This article provides information on the following topics:

Introduction

iPhone Icons Criteria

Application Icons

Application Icons for the App Store

Launch Images

Small Icons

Document Icons

Web Clip Icons

Icons for Navigation Bars, Toolbars, and Tab Bars

Required Product

Axialis IconWorkshop™ 6.52 or later

 

See Also

Make iPad icons

Make your own icons

 
In this topic, we'll learn how to create icons for iPhone and iPod Touch applications. The topic is based on the Apple article named "iPhone Human Interface Guidelines: Creating Custom Icons and Images". Click here to read the original document. 

Introduction

The Apple iPhone device (as well as the iPod Touch device) defines new standards in personal application development. The device has a multi-touch interface that brings the user experience to a new level of ergonomics. In this environment, icons have an important role to play to guide the user intuitively.

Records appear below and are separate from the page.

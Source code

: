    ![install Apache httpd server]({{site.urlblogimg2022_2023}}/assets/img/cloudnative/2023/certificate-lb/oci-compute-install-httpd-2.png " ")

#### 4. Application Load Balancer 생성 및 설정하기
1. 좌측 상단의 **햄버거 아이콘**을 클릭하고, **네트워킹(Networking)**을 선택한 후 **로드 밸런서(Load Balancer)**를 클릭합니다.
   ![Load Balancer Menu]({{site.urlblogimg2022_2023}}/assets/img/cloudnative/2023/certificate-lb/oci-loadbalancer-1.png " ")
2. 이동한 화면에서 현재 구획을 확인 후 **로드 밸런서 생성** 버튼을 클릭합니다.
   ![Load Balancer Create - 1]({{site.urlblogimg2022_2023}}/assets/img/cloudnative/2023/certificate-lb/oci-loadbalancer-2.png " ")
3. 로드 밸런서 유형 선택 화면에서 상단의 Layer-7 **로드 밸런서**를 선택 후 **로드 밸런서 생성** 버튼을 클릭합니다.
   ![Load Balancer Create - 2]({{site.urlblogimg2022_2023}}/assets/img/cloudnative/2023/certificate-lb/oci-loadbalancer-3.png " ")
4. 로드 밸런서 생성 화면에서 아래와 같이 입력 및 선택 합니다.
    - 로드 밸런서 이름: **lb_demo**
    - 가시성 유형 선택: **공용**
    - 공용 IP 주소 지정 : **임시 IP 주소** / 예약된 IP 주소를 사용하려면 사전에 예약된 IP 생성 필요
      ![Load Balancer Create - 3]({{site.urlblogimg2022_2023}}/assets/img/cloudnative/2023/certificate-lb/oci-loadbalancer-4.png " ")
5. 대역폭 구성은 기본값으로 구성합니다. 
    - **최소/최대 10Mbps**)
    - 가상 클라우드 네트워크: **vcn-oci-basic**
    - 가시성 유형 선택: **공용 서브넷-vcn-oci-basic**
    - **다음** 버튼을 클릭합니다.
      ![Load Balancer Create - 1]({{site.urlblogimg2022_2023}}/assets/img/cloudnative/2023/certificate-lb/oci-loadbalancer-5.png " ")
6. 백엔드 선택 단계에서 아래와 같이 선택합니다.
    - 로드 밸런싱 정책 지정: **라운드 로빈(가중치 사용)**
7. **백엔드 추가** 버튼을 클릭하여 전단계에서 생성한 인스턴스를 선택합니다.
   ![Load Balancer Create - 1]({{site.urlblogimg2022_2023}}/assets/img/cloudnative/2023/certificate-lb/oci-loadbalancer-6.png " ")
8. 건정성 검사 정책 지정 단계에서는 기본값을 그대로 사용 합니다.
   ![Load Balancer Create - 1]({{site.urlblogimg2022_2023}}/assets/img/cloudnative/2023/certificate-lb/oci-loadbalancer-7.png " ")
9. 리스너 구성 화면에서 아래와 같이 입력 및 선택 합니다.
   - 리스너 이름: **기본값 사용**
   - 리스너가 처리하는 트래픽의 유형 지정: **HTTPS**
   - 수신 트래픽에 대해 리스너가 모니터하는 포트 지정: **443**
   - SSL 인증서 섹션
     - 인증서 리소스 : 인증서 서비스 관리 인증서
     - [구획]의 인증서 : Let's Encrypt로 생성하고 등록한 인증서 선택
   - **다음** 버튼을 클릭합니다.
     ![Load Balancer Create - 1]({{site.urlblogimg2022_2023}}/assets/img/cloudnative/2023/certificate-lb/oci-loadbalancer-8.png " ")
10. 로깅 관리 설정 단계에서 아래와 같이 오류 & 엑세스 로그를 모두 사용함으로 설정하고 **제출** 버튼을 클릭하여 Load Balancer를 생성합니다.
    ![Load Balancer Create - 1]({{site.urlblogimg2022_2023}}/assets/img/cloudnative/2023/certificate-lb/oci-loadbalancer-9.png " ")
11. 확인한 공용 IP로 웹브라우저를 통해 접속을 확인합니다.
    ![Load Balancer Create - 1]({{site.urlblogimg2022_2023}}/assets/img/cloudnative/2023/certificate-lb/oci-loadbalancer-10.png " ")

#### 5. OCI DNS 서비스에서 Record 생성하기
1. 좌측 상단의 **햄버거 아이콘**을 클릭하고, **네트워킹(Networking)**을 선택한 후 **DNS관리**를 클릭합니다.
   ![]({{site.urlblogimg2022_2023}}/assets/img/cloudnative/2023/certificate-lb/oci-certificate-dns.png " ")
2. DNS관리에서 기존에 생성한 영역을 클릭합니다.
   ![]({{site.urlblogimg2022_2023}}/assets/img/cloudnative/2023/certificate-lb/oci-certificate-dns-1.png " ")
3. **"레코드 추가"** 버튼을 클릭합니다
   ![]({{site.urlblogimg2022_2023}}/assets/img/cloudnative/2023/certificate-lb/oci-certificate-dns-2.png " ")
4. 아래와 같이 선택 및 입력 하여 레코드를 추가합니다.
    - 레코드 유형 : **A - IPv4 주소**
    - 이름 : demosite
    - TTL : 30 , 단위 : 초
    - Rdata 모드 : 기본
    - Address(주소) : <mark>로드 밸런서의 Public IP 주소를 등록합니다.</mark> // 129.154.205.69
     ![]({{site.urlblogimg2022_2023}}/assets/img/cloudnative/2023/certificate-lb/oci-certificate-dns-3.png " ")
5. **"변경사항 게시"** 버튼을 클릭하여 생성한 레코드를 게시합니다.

If you want to create an application for the iPhone, you need to create several required and optional icons. Your application needs an application icon and a launch image. It’s recommended that applications also provide an icon for iOS to display in Spotlight search results (and, if necessary, in Settings).

In addition, some applications need custom icons to represent custom document types or application-specific functions and modes in navigation bars, toolbars, and tab bars. These icons must meet specific criteria so that the iPhone OS can display them properly.

iPhone Icons Criteria

The following table contains a summary of information about these icons and images and provides links to specific guidelines for creating them:

Description Size in pixels Guidelines
Application icon (required) 57 x 57
114 x 114 (high resolution)
Application Icons
App Store icon (required) 512 x 512 Application Icons for the App Store
Launch image (required) 320 x 480
640 x 960 (high resolution)
Launch Images
Small icon for Spotlight search results and Settings (recommended) 29 x 29
58 x 58 (high resolution)
Small Icons
Document icon (recommended for custom document types) 22 x 29
44 x 58 (high resolution)
Document Icons
Web Clip icon (recommended for web applications and websites) 57 x 57
114 x 114 (high resolution)
Web Clip Icons
Toolbar and navigation bar icon (optional) Approximately 20 x 20
Approximately 40 x 40 (high resolution)
Icons for Navigation Bars, Toolbars, and Tab Bars
Tab bar icon (optional) No larger than 48 x 32
No larger than 96 x 64 (high resolution)
Icons for Navigation Bars, Toolbars, and Tab Bars

For all icons and images, the PNG format is recommended. The standard bit depth is RGBA 32 bits (8 bits each for red, green, and blue, plus an 8-bit alpha channel). You do not need to constrain your palette to web-safe colors. You can use alpha transparency in the icons you create for navigation bars, toolbars, and tab bars. Do not use transparency in application icons because the iPhone OS will automatically create rounded corners and add a shadow. But keep in mind that the bit depth must be RGB/A 32bpp, even if you don't use transparency.

Important
The latest generations of iPhone and iPod Touch have hi-res displays (640x960 326dpi - read more about Retina display). To support resolution independence on all generations of devices, you should provide high-res versions of your icons in addition to the standard ones (see table below).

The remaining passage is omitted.